§ PROBLEM DESCRIPTION
Transcribe the records below exactly as written, from the opening line through the line that contains "arxiv: http://arxiv.org/abs/1512.02325".

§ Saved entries
----------

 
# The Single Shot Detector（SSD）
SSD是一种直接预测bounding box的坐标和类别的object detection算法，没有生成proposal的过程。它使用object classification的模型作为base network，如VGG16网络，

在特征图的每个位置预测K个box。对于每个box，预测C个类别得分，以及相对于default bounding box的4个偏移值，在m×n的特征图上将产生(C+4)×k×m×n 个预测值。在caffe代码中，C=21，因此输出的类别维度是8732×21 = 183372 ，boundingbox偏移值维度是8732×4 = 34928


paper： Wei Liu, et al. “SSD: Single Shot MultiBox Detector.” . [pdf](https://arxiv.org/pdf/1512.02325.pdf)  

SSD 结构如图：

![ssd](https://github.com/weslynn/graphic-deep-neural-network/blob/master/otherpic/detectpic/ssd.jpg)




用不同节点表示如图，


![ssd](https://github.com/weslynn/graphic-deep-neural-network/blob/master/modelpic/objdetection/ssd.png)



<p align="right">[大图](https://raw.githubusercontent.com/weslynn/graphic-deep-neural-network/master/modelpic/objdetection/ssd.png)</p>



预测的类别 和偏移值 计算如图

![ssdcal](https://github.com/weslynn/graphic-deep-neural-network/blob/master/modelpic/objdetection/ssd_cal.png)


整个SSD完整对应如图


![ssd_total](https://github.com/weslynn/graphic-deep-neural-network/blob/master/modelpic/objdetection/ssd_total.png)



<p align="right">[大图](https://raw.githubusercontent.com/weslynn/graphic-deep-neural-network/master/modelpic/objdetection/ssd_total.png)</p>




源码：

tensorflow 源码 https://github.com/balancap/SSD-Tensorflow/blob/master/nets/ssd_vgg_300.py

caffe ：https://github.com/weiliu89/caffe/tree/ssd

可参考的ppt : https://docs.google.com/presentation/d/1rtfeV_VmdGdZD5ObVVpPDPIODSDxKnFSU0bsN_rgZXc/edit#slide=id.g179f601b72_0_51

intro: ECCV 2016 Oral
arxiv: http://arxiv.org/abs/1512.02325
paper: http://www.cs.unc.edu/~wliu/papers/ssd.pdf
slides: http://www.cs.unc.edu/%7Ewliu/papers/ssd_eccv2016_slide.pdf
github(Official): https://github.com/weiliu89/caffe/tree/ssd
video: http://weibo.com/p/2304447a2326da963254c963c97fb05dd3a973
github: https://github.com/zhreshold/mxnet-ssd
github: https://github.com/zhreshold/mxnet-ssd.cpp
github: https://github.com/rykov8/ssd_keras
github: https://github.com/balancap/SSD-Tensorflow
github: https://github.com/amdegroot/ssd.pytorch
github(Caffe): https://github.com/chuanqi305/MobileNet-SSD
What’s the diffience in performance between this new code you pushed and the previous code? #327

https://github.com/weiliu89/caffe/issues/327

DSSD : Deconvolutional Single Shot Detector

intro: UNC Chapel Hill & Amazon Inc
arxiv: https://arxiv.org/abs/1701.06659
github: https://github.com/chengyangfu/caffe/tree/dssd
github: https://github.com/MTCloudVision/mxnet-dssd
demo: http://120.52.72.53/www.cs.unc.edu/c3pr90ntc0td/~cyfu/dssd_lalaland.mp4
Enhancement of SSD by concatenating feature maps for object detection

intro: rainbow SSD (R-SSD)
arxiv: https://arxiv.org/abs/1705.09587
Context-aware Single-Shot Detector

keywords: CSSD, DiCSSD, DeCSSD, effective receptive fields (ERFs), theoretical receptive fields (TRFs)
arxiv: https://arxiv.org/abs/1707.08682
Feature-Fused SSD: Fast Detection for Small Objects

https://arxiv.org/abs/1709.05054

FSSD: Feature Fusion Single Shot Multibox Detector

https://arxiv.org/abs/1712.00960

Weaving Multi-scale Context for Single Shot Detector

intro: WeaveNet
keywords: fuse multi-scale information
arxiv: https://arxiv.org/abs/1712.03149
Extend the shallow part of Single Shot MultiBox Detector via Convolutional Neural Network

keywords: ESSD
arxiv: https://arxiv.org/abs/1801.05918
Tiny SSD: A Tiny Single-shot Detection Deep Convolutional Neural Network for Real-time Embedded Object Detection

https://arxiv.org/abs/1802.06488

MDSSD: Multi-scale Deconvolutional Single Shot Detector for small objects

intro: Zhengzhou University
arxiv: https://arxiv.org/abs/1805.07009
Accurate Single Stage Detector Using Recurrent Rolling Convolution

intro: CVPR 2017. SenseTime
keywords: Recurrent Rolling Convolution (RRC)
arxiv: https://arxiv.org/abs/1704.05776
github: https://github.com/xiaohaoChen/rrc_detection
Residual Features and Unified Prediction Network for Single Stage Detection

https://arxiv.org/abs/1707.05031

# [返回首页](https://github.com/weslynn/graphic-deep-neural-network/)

----------

§ WRITTEN RESPONSE
# The Single Shot Detector（SSD）
SSD是一种直接预测bounding box的坐标和类别的object detection算法，没有生成proposal的过程。它使用object classification的模型作为base network，如VGG16网络，

在特征图的每个位置预测K个box。对于每个box，预测C个类别得分，以及相对于default bounding box的4个偏移值，在m×n的特征图上将产生(C+4)×k×m×n 个预测值。在caffe代码中，C=21，因此输出的类别维度是8732×21 = 183372 ，boundingbox偏移值维度是8732×4 = 34928


paper： Wei Liu, et al. “SSD: Single Shot MultiBox Detector.” . [pdf](https://arxiv.org/pdf/1512.02325.pdf)  

SSD 结构如图：

![ssd](https://github.com/weslynn/graphic-deep-neural-network/blob/master/otherpic/detectpic/ssd.jpg)




用不同节点表示如图，


![ssd](https://github.com/weslynn/graphic-deep-neural-network/blob/master/modelpic/objdetection/ssd.png)



<p align="right">[大图](https://raw.githubusercontent.com/weslynn/graphic-deep-neural-network/master/modelpic/objdetection/ssd.png)</p>



预测的类别 和偏移值 计算如图

![ssdcal](https://github.com/weslynn/graphic-deep-neural-network/blob/master/modelpic/objdetection/ssd_cal.png)


整个SSD完整对应如图


![ssd_total](https://github.com/weslynn/graphic-deep-neural-network/blob/master/modelpic/objdetection/ssd_total.png)



<p align="right">[大图](https://raw.githubusercontent.com/weslynn/graphic-deep-neural-network/master/modelpic/objdetection/ssd_total.png)</p>




源码：

tensorflow 源码 https://github.com/balancap/SSD-Tensorflow/blob/master/nets/ssd_vgg_300.py

caffe ：https://github.com/weiliu89/caffe/tree/ssd

可参考的ppt : https://docs.google.com/presentation/d/1rtfeV_VmdGdZD5ObVVpPDPIODSDxKnFSU0bsN_rgZXc/edit#slide=id.g179f601b72_0_51

intro: ECCV 2016 Oral
arxiv: http://arxiv.org/abs/1512.02325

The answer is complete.